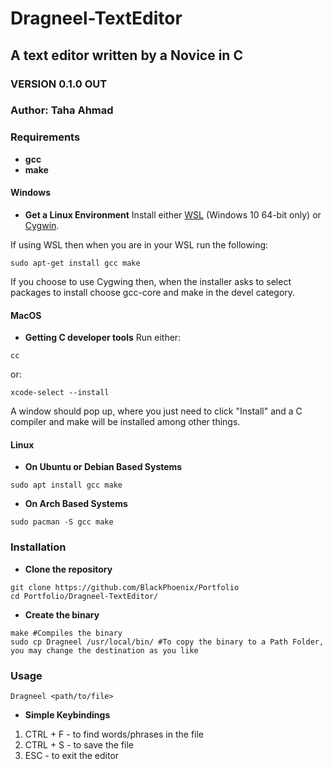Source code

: # Dragneel-TextEditor

## A text editor written by a Novice in C
### VERSION 0.1.0 OUT
### Author: Taha Ahmad


### Requirements
- **gcc**
- **make** 

#### Windows

- **Get a Linux Environment**
Install either [WSL](https://learn.microsoft.com/en-us/windows/wsl/install) (Windows 10 64-bit only) or [Cygwin](https://cygwin.com/install.html).

If using WSL then when you are in your WSL run the following:
```
sudo apt-get install gcc make
```

If you choose to use Cygwing then, when the installer asks to select packages to install choose gcc-core and make in the devel category.

#### MacOS

- **Getting C developer tools**
Run either:
```
cc 
```
or:
```
xcode-select --install
```
A window should pop up, where you just need to click "Install" and a C compiler and make will be installed among other things.

#### Linux
- **On Ubuntu or Debian Based Systems**
```
sudo apt install gcc make
```

- **On Arch Based Systems**
```
sudo pacman -S gcc make
```

### Installation
- **Clone the repository**
```
git clone https://github.com/BlackPhoenix/Portfolio
cd Portfolio/Dragneel-TextEditor/
```

- **Create the binary**
```
make #Compiles the binary
sudo cp Dragneel /usr/local/bin/ #To copy the binary to a Path Folder, you may change the destination as you like
```

### Usage
```
Dragneel <path/to/file>
```

- **Simple Keybindings**
1. CTRL + F - to find words/phrases in the file
2. CTRL + S - to save the file
3. ESC - to exit the editor
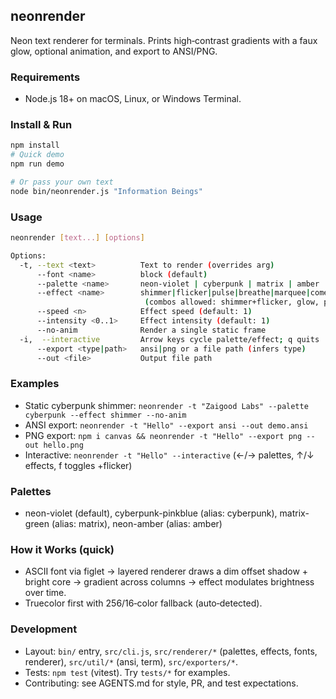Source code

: ## neonrender

Neon text renderer for terminals. Prints high‑contrast gradients with a faux glow, optional animation, and export to ANSI/PNG.

### Requirements
- Node.js 18+ on macOS, Linux, or Windows Terminal.

### Install & Run
```bash
npm install
# Quick demo
npm run demo

# Or pass your own text
node bin/neonrender.js "Information Beings"
```

### Usage
```bash
neonrender [text...] [options]

Options:
  -t, --text <text>          Text to render (overrides arg)
      --font <name>          block (default)
      --palette <name>       neon-violet | cyberpunk | matrix | amber
      --effect <name>        shimmer|flicker|pulse|breathe|marquee|comet|wave|ripple|scanline|strobe|sparkle|none
                              (combos allowed: shimmer+flicker, glow, pulse-glow)
      --speed <n>            Effect speed (default: 1)
      --intensity <0..1>     Effect intensity (default: 1)
      --no-anim              Render a single static frame
  -i,  --interactive         Arrow keys cycle palette/effect; q quits
      --export <type|path>   ansi|png or a file path (infers type)
      --out <file>           Output file path
```

### Examples
- Static cyberpunk shimmer: `neonrender -t "Zaigood Labs" --palette cyberpunk --effect shimmer --no-anim`
- ANSI export: `neonrender -t "Hello" --export ansi --out demo.ansi`
- PNG export: `npm i canvas && neonrender -t "Hello" --export png --out hello.png`
- Interactive: `neonrender -t "Hello" --interactive` (←/→ palettes, ↑/↓ effects, f toggles +flicker)

### Palettes
- neon-violet (default), cyberpunk-pinkblue (alias: cyberpunk), matrix-green (alias: matrix), neon-amber (alias: amber)

### How it Works (quick)
- ASCII font via figlet → layered renderer draws a dim offset shadow + bright core → gradient across columns → effect modulates brightness over time.
- Truecolor first with 256/16‑color fallback (auto‑detected).

### Development
- Layout: `bin/` entry, `src/cli.js`, `src/renderer/*` (palettes, effects, fonts, renderer), `src/util/*` (ansi, term), `src/exporters/*`.
- Tests: `npm test` (vitest). Try `tests/*` for examples.
- Contributing: see AGENTS.md for style, PR, and test expectations.
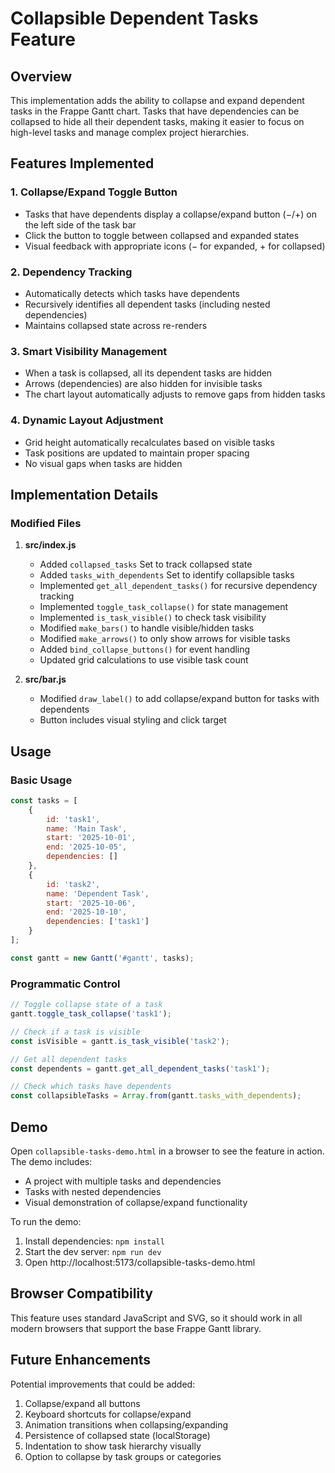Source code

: # Collapsible Dependent Tasks Feature

## Overview
This implementation adds the ability to collapse and expand dependent tasks in the Frappe Gantt chart. Tasks that have dependencies can be collapsed to hide all their dependent tasks, making it easier to focus on high-level tasks and manage complex project hierarchies.

## Features Implemented

### 1. Collapse/Expand Toggle Button
- Tasks that have dependents display a collapse/expand button (−/+) on the left side of the task bar
- Click the button to toggle between collapsed and expanded states
- Visual feedback with appropriate icons (− for expanded, + for collapsed)

### 2. Dependency Tracking
- Automatically detects which tasks have dependents
- Recursively identifies all dependent tasks (including nested dependencies)
- Maintains collapsed state across re-renders

### 3. Smart Visibility Management
- When a task is collapsed, all its dependent tasks are hidden
- Arrows (dependencies) are also hidden for invisible tasks
- The chart layout automatically adjusts to remove gaps from hidden tasks

### 4. Dynamic Layout Adjustment
- Grid height automatically recalculates based on visible tasks
- Task positions are updated to maintain proper spacing
- No visual gaps when tasks are hidden

## Implementation Details

### Modified Files

1. **src/index.js**
   - Added `collapsed_tasks` Set to track collapsed state
   - Added `tasks_with_dependents` Set to identify collapsible tasks
   - Implemented `get_all_dependent_tasks()` for recursive dependency tracking
   - Implemented `toggle_task_collapse()` for state management
   - Implemented `is_task_visible()` to check task visibility
   - Modified `make_bars()` to handle visible/hidden tasks
   - Modified `make_arrows()` to only show arrows for visible tasks
   - Added `bind_collapse_buttons()` for event handling
   - Updated grid calculations to use visible task count

2. **src/bar.js**
   - Modified `draw_label()` to add collapse/expand button for tasks with dependents
   - Button includes visual styling and click target

## Usage

### Basic Usage
```javascript
const tasks = [
    {
        id: 'task1',
        name: 'Main Task',
        start: '2025-10-01',
        end: '2025-10-05',
        dependencies: []
    },
    {
        id: 'task2',
        name: 'Dependent Task',
        start: '2025-10-06',
        end: '2025-10-10',
        dependencies: ['task1']
    }
];

const gantt = new Gantt('#gantt', tasks);
```

### Programmatic Control
```javascript
// Toggle collapse state of a task
gantt.toggle_task_collapse('task1');

// Check if a task is visible
const isVisible = gantt.is_task_visible('task2');

// Get all dependent tasks
const dependents = gantt.get_all_dependent_tasks('task1');

// Check which tasks have dependents
const collapsibleTasks = Array.from(gantt.tasks_with_dependents);
```

## Demo
Open `collapsible-tasks-demo.html` in a browser to see the feature in action. The demo includes:
- A project with multiple tasks and dependencies
- Tasks with nested dependencies
- Visual demonstration of collapse/expand functionality

To run the demo:
1. Install dependencies: `npm install`
2. Start the dev server: `npm run dev`
3. Open http://localhost:5173/collapsible-tasks-demo.html

## Browser Compatibility
This feature uses standard JavaScript and SVG, so it should work in all modern browsers that support the base Frappe Gantt library.

## Future Enhancements
Potential improvements that could be added:
1. Collapse/expand all buttons
2. Keyboard shortcuts for collapse/expand
3. Animation transitions when collapsing/expanding
4. Persistence of collapsed state (localStorage)
5. Indentation to show task hierarchy visually
6. Option to collapse by task groups or categories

> **Task item**
Your answer must be the records exactly as they stand, with no pictures in it.

> **Answer box**
Source code

: # Dragneel-TextEditor

## A text editor written by a Novice in C
### VERSION 0.1.0 OUT
### Author: Taha Ahmad


### Requirements
- **gcc**
- **make** 

#### Windows

- **Get a Linux Environment**
Install either [WSL](https://learn.microsoft.com/en-us/windows/wsl/install) (Windows 10 64-bit only) or [Cygwin](https://cygwin.com/install.html).

If using WSL then when you are in your WSL run the following:
```
sudo apt-get install gcc make
```

If you choose to use Cygwing then, when the installer asks to select packages to install choose gcc-core and make in the devel category.

#### MacOS

- **Getting C developer tools**
Run either:
```
cc 
```
or:
```
xcode-select --install
```
A window should pop up, where you just need to click "Install" and a C compiler and make will be installed among other things.

#### Linux
- **On Ubuntu or Debian Based Systems**
```
sudo apt install gcc make
```

- **On Arch Based Systems**
```
sudo pacman -S gcc make
```

### Installation
- **Clone the repository**
```
git clone https://github.com/BlackPhoenix/Portfolio
cd Portfolio/Dragneel-TextEditor/
```

- **Create the binary**
```
make #Compiles the binary
sudo cp Dragneel /usr/local/bin/ #To copy the binary to a Path Folder, you may change the destination as you like
```

### Usage
```
Dragneel <path/to/file>
```

- **Simple Keybindings**
1. CTRL + F - to find words/phrases in the file
2. CTRL + S - to save the file
3. ESC - to exit the editor
Source code

: ## neonrender

Neon text renderer for terminals. Prints high‑contrast gradients with a faux glow, optional animation, and export to ANSI/PNG.

### Requirements
- Node.js 18+ on macOS, Linux, or Windows Terminal.

### Install & Run
```bash
npm install
# Quick demo
npm run demo

# Or pass your own text
node bin/neonrender.js "Information Beings"
```

### Usage
```bash
neonrender [text...] [options]

Options:
  -t, --text <text>          Text to render (overrides arg)
      --font <name>          block (default)
      --palette <name>       neon-violet | cyberpunk | matrix | amber
      --effect <name>        shimmer|flicker|pulse|breathe|marquee|comet|wave|ripple|scanline|strobe|sparkle|none
                              (combos allowed: shimmer+flicker, glow, pulse-glow)
      --speed <n>            Effect speed (default: 1)
      --intensity <0..1>     Effect intensity (default: 1)
      --no-anim              Render a single static frame
  -i,  --interactive         Arrow keys cycle palette/effect; q quits
      --export <type|path>   ansi|png or a file path (infers type)
      --out <file>           Output file path
```

### Examples
- Static cyberpunk shimmer: `neonrender -t "Zaigood Labs" --palette cyberpunk --effect shimmer --no-anim`
- ANSI export: `neonrender -t "Hello" --export ansi --out demo.ansi`
- PNG export: `npm i canvas && neonrender -t "Hello" --export png --out hello.png`
- Interactive: `neonrender -t "Hello" --interactive` (←/→ palettes, ↑/↓ effects, f toggles +flicker)

### Palettes
- neon-violet (default), cyberpunk-pinkblue (alias: cyberpunk), matrix-green (alias: matrix), neon-amber (alias: amber)

### How it Works (quick)
- ASCII font via figlet → layered renderer draws a dim offset shadow + bright core → gradient across columns → effect modulates brightness over time.
- Truecolor first with 256/16‑color fallback (auto‑detected).

### Development
- Layout: `bin/` entry, `src/cli.js`, `src/renderer/*` (palettes, effects, fonts, renderer), `src/util/*` (ansi, term), `src/exporters/*`.
- Tests: `npm test` (vitest). Try `tests/*` for examples.
- Contributing: see AGENTS.md for style, PR, and test expectations.
Source code

: # Collapsible Dependent Tasks Feature

## Overview
This implementation adds the ability to collapse and expand dependent tasks in the Frappe Gantt chart. Tasks that have dependencies can be collapsed to hide all their dependent tasks, making it easier to focus on high-level tasks and manage complex project hierarchies.

## Features Implemented

### 1. Collapse/Expand Toggle Button
- Tasks that have dependents display a collapse/expand button (−/+) on the left side of the task bar
- Click the button to toggle between collapsed and expanded states
- Visual feedback with appropriate icons (− for expanded, + for collapsed)

### 2. Dependency Tracking
- Automatically detects which tasks have dependents
- Recursively identifies all dependent tasks (including nested dependencies)
- Maintains collapsed state across re-renders

### 3. Smart Visibility Management
- When a task is collapsed, all its dependent tasks are hidden
- Arrows (dependencies) are also hidden for invisible tasks
- The chart layout automatically adjusts to remove gaps from hidden tasks

### 4. Dynamic Layout Adjustment
- Grid height automatically recalculates based on visible tasks
- Task positions are updated to maintain proper spacing
- No visual gaps when tasks are hidden

## Implementation Details

### Modified Files

1. **src/index.js**
   - Added `collapsed_tasks` Set to track collapsed state
   - Added `tasks_with_dependents` Set to identify collapsible tasks
   - Implemented `get_all_dependent_tasks()` for recursive dependency tracking
   - Implemented `toggle_task_collapse()` for state management
   - Implemented `is_task_visible()` to check task visibility
   - Modified `make_bars()` to handle visible/hidden tasks
   - Modified `make_arrows()` to only show arrows for visible tasks
   - Added `bind_collapse_buttons()` for event handling
   - Updated grid calculations to use visible task count

2. **src/bar.js**
   - Modified `draw_label()` to add collapse/expand button for tasks with dependents
   - Button includes visual styling and click target

## Usage

### Basic Usage
```javascript
const tasks = [
    {
        id: 'task1',
        name: 'Main Task',
        start: '2025-10-01',
        end: '2025-10-05',
        dependencies: []
    },
    {
        id: 'task2',
        name: 'Dependent Task',
        start: '2025-10-06',
        end: '2025-10-10',
        dependencies: ['task1']
    }
];

const gantt = new Gantt('#gantt', tasks);
```

### Programmatic Control
```javascript
// Toggle collapse state of a task
gantt.toggle_task_collapse('task1');

// Check if a task is visible
const isVisible = gantt.is_task_visible('task2');

// Get all dependent tasks
const dependents = gantt.get_all_dependent_tasks('task1');

// Check which tasks have dependents
const collapsibleTasks = Array.from(gantt.tasks_with_dependents);
```

## Demo
Open `collapsible-tasks-demo.html` in a browser to see the feature in action. The demo includes:
- A project with multiple tasks and dependencies
- Tasks with nested dependencies
- Visual demonstration of collapse/expand functionality

To run the demo:
1. Install dependencies: `npm install`
2. Start the dev server: `npm run dev`
3. Open http://localhost:5173/collapsible-tasks-demo.html

## Browser Compatibility
This feature uses standard JavaScript and SVG, so it should work in all modern browsers that support the base Frappe Gantt library.

## Future Enhancements
Potential improvements that could be added:
1. Collapse/expand all buttons
2. Keyboard shortcuts for collapse/expand
3. Animation transitions when collapsing/expanding
4. Persistence of collapsed state (localStorage)
5. Indentation to show task hierarchy visually
6. Option to collapse by task groups or categories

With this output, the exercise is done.